CTI ships the product in two licensed software versions – a workgroup and enterprise (suited for companies with 250-plus employees and multiple sites). But is also being delivered as a hosted service offering with professional services tagged on. On company using it this way is oil-giant BP which is hosting the software across 35 sites worldwide.

Pricing for the licensed software averages $10,000 with the ASP version starting at around $4,000 per year.

Already available in the Europe for the past six years, Proteus has already garnered large following in the UK including companies like Siemens, 3M and Wachovia.

Buoyed by its success in Europe, CTI Group is now debuting Proteus Enterprise in the US. The company claims to have already attracted nearly 70 customers in its pre-sales activities including several telecoms and wireless providers and curiously enough the Federal Bureau of Investigation.

However Adrian Burt, senior vice president of sales and marketing at CTI, stressed the product was not akin to a big brother monitoring solution for weeding out suspicious call activity. Instead he pointed to more productive uses of the technology.

The real value of Proteus is as a business analytics tool to drive network efficiencies and optimize costs, Burt said. Communications is a top three expenditure item for most large companies and is wide open to misuse and abuse. Our software helps them to see how these costs are being apportioned across the enterprise.

He said that Proteus is already used extensively in call center environments to gauge response times, monitor outbound and inbound calls to plan for better network efficiencies.

On area in which Proteus is carving out a strong niche for itself is in the financial services sector. Burt said the software is being used by several leading investment firms to interface with dealer boards to analyze private wire or circuit utilization.

Investments firms spend thousands each year on leased lines. We help them detect ones that aren’t being utilized.

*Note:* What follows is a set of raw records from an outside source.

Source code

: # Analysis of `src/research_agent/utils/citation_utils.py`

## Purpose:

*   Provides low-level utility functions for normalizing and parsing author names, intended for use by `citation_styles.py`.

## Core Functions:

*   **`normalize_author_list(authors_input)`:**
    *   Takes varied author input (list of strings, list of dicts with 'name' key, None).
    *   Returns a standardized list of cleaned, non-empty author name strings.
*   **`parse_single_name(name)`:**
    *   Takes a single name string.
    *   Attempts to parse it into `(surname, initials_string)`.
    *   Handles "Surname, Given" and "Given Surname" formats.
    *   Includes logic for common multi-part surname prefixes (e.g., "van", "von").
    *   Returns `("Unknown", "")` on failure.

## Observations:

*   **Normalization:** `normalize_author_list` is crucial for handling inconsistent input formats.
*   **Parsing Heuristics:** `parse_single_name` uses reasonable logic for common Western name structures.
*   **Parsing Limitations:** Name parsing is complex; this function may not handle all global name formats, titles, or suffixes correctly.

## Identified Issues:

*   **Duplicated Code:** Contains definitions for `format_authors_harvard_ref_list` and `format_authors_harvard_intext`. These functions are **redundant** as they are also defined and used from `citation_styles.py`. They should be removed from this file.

Burt notes that customer communications intelligence is still a nascent market that is dominated by proprietary, home-grown technologies. He points to industry research pegs the sector as a $250m software market and believes that CTI is well positioned to take a large slice of that

Our USP is providing all that intelligence in a single report and doing it proactively via exceptions.

Burt sees plenty of green field opportunity pointing to the take-off of IP telephony (which raises issues of bandwidth utilization) and the decentralization of working practices where employees are communicating and doing their jobs more remotely, away from central office.

Proteus isn’t alone in pointing business intelligence at corporate communications assets. Companies like Veramark Technologies Inc and Avotus Inc also provide their own flavors of telecoms spend management solutions.